Friday, September 3, 2010

End of an era in Iraq? And T Blair...

I had a slightly surreal moment earlier this week. On the very same day that I heard President Obama declare an end to combat operations in Iraq, a bellicose Vice-President Biden assured the military that the 50,000 soldiers remaining in Iraq were 'as combat-ready as any in our military ... [and would] support partnered counterterrorism operations, and protect military and civilian personnel as well as our infrastructure' (what infrastructure? A withdrawal, one would think, would mean that the only infrastructure needing protection would be associated with the remaining troops...a circular argument...), and I also learned that my old college roommate is shortly shipping out to Iraq.

Later in the week, the British Prime Minister whose advisors doctored intelligence, and who himself misled his country about the reasons for the invasion, published his autobiography. Not even the most morbid of curiosity could make me open the memoirs of a man who betrayed his country's soldiers, the principles of his party, and the public trust, but I was reminded of the last time I'd seen him in the news, giving evidence to the Chilcot Inquiry, one of the interminable investigations into British involvement in Iraq.

My thoughts from 29 January...

...

Watching Tony Blair in front of the Chilcot Inquiry was like watching a man who had come home to that arena which, in spite of the terrors it might hold from time to time for him, he loves best. His face was grey, his gestures (particularly the fumbling with his glasses) betrayed nervousness, but it was only a matter of time before the natural order of things was reversed, and the maestro, the man meant to be on the rack, was browbeating his questioners and managing the pace and flow of questioning. Even so, the gamut of emotions that Blair the Actor could allow himself to run was limited on this sombre occasion, one on which most of the onlookers and some of the participants (Baroness Prashar in particular) seemed aware that they were dealing with a particularly sordid specimen who, as Freedman pointed out when he noted the number of Iraqi deaths that occurred in given months, was directly responsible for civilian casualties on an enormous scale.

Or indirectly responsible. Or really, as we came to understand, not remotely responsible. 'The coalition forces weren't the ones doing the killing', Blair told us, suddenly blazing with passion. 'Terrorists...were doing it deliberately' to stop the progress that the coalition was trying to make. Somehow, post-invasion chaos, damage to infrastructure, loss of life, and lack of governing structure could be blamed on Iran and Al-Qaeda. This characteristic elision of time, space and the parties involved repeatedly allowed Blair to wriggle off the hook. And if his questioners (four knights and a peeress, all of whom, on the basis of their performance should be put out to the shire pastures to graze) more than once expressed frustration with his unwillingness to answer the questions being put to him, they were reprehensibly unwilling themselves to press him.

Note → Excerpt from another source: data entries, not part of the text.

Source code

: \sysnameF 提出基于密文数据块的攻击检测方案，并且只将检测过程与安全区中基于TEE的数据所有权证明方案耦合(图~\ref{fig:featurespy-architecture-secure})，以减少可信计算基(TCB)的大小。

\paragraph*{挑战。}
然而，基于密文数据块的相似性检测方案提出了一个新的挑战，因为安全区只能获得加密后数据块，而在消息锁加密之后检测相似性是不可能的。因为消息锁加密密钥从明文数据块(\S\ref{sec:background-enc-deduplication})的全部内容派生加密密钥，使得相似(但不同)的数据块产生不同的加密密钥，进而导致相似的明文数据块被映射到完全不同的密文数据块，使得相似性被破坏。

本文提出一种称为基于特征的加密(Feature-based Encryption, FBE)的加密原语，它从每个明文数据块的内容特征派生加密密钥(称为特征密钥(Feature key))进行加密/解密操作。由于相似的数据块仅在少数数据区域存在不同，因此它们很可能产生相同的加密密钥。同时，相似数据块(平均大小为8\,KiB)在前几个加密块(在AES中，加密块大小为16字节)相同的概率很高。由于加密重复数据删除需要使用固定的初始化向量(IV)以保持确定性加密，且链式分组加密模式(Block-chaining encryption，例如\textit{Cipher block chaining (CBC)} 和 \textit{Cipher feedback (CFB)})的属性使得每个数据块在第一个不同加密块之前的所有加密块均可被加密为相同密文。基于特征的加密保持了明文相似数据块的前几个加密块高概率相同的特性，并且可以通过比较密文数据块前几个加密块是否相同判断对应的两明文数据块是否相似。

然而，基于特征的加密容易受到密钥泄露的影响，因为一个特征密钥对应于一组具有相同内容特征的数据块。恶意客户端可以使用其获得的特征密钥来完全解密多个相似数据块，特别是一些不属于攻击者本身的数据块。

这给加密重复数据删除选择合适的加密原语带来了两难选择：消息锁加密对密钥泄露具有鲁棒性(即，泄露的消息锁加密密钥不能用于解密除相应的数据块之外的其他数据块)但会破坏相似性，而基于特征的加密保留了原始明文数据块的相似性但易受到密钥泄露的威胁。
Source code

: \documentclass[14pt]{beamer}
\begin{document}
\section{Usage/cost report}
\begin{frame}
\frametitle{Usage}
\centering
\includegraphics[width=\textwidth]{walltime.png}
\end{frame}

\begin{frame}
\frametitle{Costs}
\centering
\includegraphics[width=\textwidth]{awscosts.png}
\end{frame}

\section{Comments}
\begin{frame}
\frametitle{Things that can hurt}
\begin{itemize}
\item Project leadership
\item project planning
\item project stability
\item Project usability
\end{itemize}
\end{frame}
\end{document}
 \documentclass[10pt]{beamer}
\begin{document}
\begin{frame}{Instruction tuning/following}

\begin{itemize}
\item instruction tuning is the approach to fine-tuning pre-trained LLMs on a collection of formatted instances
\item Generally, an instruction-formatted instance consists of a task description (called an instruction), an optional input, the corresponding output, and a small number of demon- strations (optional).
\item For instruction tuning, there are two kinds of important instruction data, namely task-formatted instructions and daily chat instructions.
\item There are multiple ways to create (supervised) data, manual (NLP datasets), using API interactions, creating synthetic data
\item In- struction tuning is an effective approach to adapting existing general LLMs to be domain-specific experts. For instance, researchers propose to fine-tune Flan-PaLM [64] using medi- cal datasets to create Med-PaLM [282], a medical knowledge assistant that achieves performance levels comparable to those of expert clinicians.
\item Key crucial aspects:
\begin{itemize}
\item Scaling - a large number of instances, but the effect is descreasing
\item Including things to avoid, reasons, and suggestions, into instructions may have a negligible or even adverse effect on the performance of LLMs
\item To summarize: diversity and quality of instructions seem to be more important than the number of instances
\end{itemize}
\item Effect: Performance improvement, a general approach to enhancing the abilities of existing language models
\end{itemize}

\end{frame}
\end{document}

They needed to hit back, to make clear, if for no other reason than that it be in the public record, that people were killing each other because of a condition created by an immoral, ill-conceived and dangerously mismanaged military action spearheaded by an ideologically-driven U.S. administration and its allies. It needed to be pointed out that Al-Qaeda was not in Iraq before the U.S. invasion, and that a bombing campaign meant to 'shock and awe' probably had something to do with the damage wrought in human and infrastructural terms on Iraq during the invasion.

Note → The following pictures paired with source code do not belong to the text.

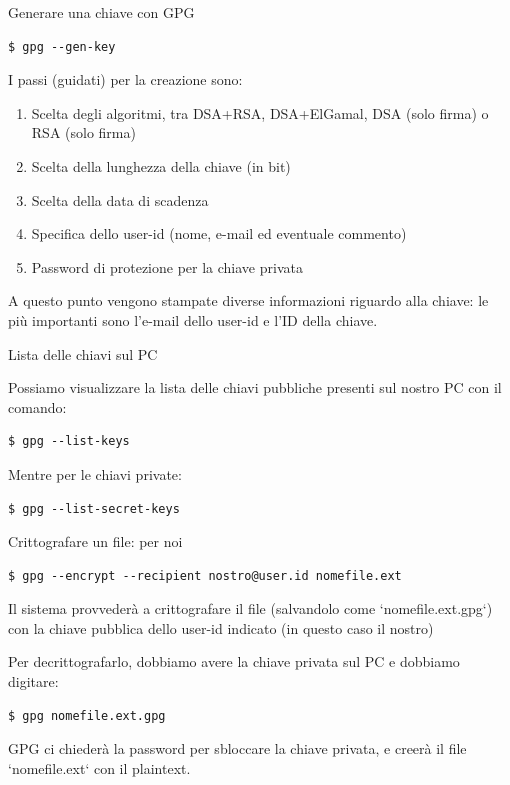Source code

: \documentclass[10pt]{beamer}
\begin{document}
\begin{frame}[fragile]{Generare una chiave con GPG}

\begin{verbatim}
$ gpg --gen-key
\end{verbatim}

I passi (guidati) per la creazione sono:

\begin{enumerate}

\item Scelta degli algoritmi, tra DSA+RSA, DSA+ElGamal, DSA (solo firma) o RSA (solo firma)
\item Scelta della lunghezza della chiave (in bit)
\item Scelta della data di scadenza
\item Specifica dello user-id (nome, e-mail ed eventuale commento)
\item Password di protezione per la chiave privata

\end{enumerate}

A questo punto vengono stampate diverse informazioni riguardo alla chiave: le più importanti sono l'e-mail dello user-id e l'ID della chiave.

\end{frame}

\begin{frame}[fragile]{Lista delle chiavi sul PC}

Possiamo visualizzare la lista delle chiavi pubbliche presenti sul nostro PC con il comando:

\begin{verbatim}
$ gpg --list-keys
\end{verbatim}

Mentre per le chiavi private:

\begin{verbatim}
$ gpg --list-secret-keys
\end{verbatim}

\end{frame}

\begin{frame}[fragile]{Crittografare un file: per noi}

\begin{verbatim}
$ gpg --encrypt --recipient nostro@user.id nomefile.ext
\end{verbatim}

Il sistema provvederà a crittografare il file (salvandolo come `nomefile.ext.gpg`) con la chiave pubblica dello user-id indicato (in questo caso il nostro)

Per decrittografarlo, dobbiamo avere la chiave privata sul PC e dobbiamo digitare:

\begin{verbatim}
$ gpg nomefile.ext.gpg
\end{verbatim}

GPG ci chiederà la password per sbloccare la chiave privata, e creerà il file `nomefile.ext` con il plaintext.

\end{frame}
\end{document}
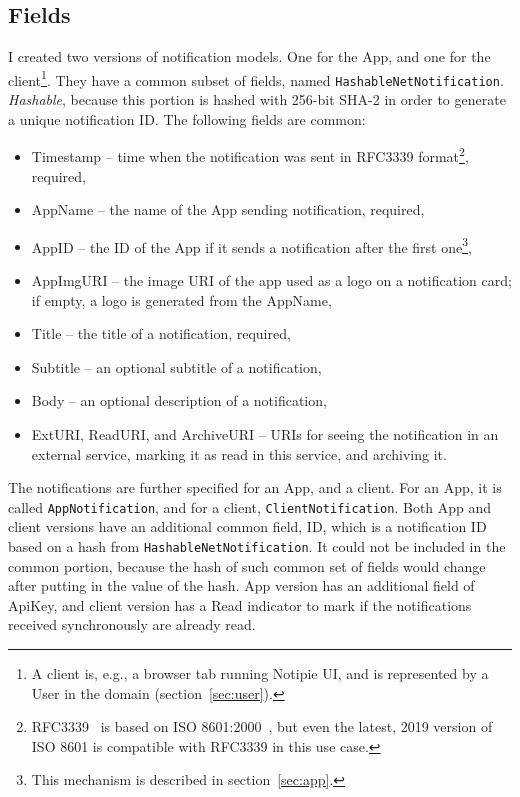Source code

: \subsection{Fields}\label{sec:protocol-fields}

I created two versions of notification models.
One for the App,
and one for the client\footnote{
  A client is, e.g.,
  a browser tab running Notipie UI,
  and is represented
  by a User in the domain (section~\ref{sec:user}).
}.
They have a common subset of fields,
named \texttt{HashableNetNotification}.
\textit{Hashable},
because this portion is hashed with 256-bit SHA-2
in order to generate a unique notification ID.
The following fields are common:

\begin{itemize}
  \item Timestamp -- time when the notification was sent
        in RFC3339 format\footnote{
          RFC3339~\cite{clyne_rfc3339_2002} is based on
          ISO 8601:2000~\cite{international_organization_for_standardization_iso_2000},
          but even the latest, 2019 version of ISO 8601
          is compatible with RFC3339 in this use case.
        }, required,
  \item AppName -- the name of the App sending notification, required,
  \item AppID -- the ID of the App
        if it sends a notification after the first one\footnote{
          This mechanism is described in section~\ref{sec:app}.
        },
  \item AppImgURI -- the image URI of the app
        used as a logo on a notification card;
        if empty, a logo is generated from the AppName,
  \item Title -- the title of a notification, required,
  \item Subtitle -- an optional subtitle of a notification,
  \item Body -- an optional description of a notification,
  \item ExtURI, ReadURI, and ArchiveURI -- URIs
        for seeing the notification in an external service,
        marking it as read in this service, and archiving it.
\end{itemize}

The notifications are further specified
for an App, and a client.
For an App, it is called \texttt{AppNotification},
and for a client, \texttt{ClientNotification}.
Both App and client versions
have an additional common field, ID,
which is a notification ID
based on a hash from \texttt{HashableNetNotification}.
It could not be included in the common portion,
because the hash of such common set of fields
would change after putting in the value of the hash.
App version has an additional field of ApiKey,
and client version has a Read indicator
to mark if the notifications received
synchronously are already read.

We saw any number of evasive strategies that those who are familiar with Blair's performances will recognise. When Prashar pressed Blair on the degree of UN involvement, and the extent to which the U.S. was committed to this, he referenced documents and testimony which he could reasonably suppose she wouldn't have looked particularly closely at for this segment of questioning, disingenuously asking whether she would like time to look at them. Had Prashar called his bluff and scrutinised the given sources, she very likely would have found that the arguments Blair was making from them were torturously mangled versions of the truth, or spuriously derived. But by backing off and moving on, Prashar (and the other Inquiry members...this was a strategy used repeatedly by Blair) allowed him to stage-manage the questioning. Blair's ability to direct the line of questioning and to cut off certain lines of inquiry well before they ought to have been finished made the Inquiry members' lines of questioning look incoherent, their approach rather bumbling, and any conclusions or illuminating insights they drew uncontextualised and inconclusive.

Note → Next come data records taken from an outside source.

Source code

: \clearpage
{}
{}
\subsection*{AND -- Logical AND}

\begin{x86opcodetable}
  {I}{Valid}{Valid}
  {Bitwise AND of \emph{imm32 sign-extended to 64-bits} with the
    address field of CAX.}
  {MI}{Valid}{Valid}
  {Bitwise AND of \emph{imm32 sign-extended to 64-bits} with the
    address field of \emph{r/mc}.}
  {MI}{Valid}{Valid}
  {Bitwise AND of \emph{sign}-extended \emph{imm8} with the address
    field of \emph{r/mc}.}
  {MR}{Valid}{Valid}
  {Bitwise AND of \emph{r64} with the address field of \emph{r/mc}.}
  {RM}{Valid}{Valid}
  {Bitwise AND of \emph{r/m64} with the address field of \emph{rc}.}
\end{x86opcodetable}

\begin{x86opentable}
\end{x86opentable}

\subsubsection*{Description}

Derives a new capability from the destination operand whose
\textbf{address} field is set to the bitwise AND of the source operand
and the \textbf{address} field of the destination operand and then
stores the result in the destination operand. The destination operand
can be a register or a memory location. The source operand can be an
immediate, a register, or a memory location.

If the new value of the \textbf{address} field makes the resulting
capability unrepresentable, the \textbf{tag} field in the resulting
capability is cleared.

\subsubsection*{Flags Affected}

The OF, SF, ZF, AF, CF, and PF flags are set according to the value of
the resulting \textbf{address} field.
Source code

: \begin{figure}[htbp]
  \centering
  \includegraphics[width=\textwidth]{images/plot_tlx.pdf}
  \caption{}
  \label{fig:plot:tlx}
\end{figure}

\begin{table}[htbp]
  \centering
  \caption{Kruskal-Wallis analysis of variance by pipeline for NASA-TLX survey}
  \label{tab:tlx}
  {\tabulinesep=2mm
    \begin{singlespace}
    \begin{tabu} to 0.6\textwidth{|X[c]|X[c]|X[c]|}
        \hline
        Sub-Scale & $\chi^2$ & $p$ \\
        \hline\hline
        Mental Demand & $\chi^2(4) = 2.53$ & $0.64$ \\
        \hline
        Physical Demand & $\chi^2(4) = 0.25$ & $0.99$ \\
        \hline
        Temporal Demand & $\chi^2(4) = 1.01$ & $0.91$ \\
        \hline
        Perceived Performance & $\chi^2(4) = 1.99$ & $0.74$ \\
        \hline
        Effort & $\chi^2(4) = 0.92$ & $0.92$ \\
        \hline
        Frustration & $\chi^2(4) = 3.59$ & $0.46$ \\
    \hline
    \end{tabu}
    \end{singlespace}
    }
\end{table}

When cornered over the readiness of kit for British soldiers before the war, Blair blatantly played the 'our boys' card, manoeuvring so that any criticism of him would come off as criticism of the troops...a road down which the Inquiry members were unwilling to travel, even in the service of truth and transparency. By sickeningly shrouding himself in the same Union Jack that drapes the coffins of returning soldiers, Blair followed the well-established example of Margaret Thatcher when questioned about the unnecessary sinking of the Belgrano, and the tack taken by both Gordon Brown and David Cameron when pressed on either Afghanistan or Iraq. And when he praised the 'outstanding work being done by our servicemen and women', Blair capitalised on what must be one of politicians' strangest euphemisms. Let us not forget that this 'work' involves killing other people, and being prepared, unquestioningly, to be killed yourself.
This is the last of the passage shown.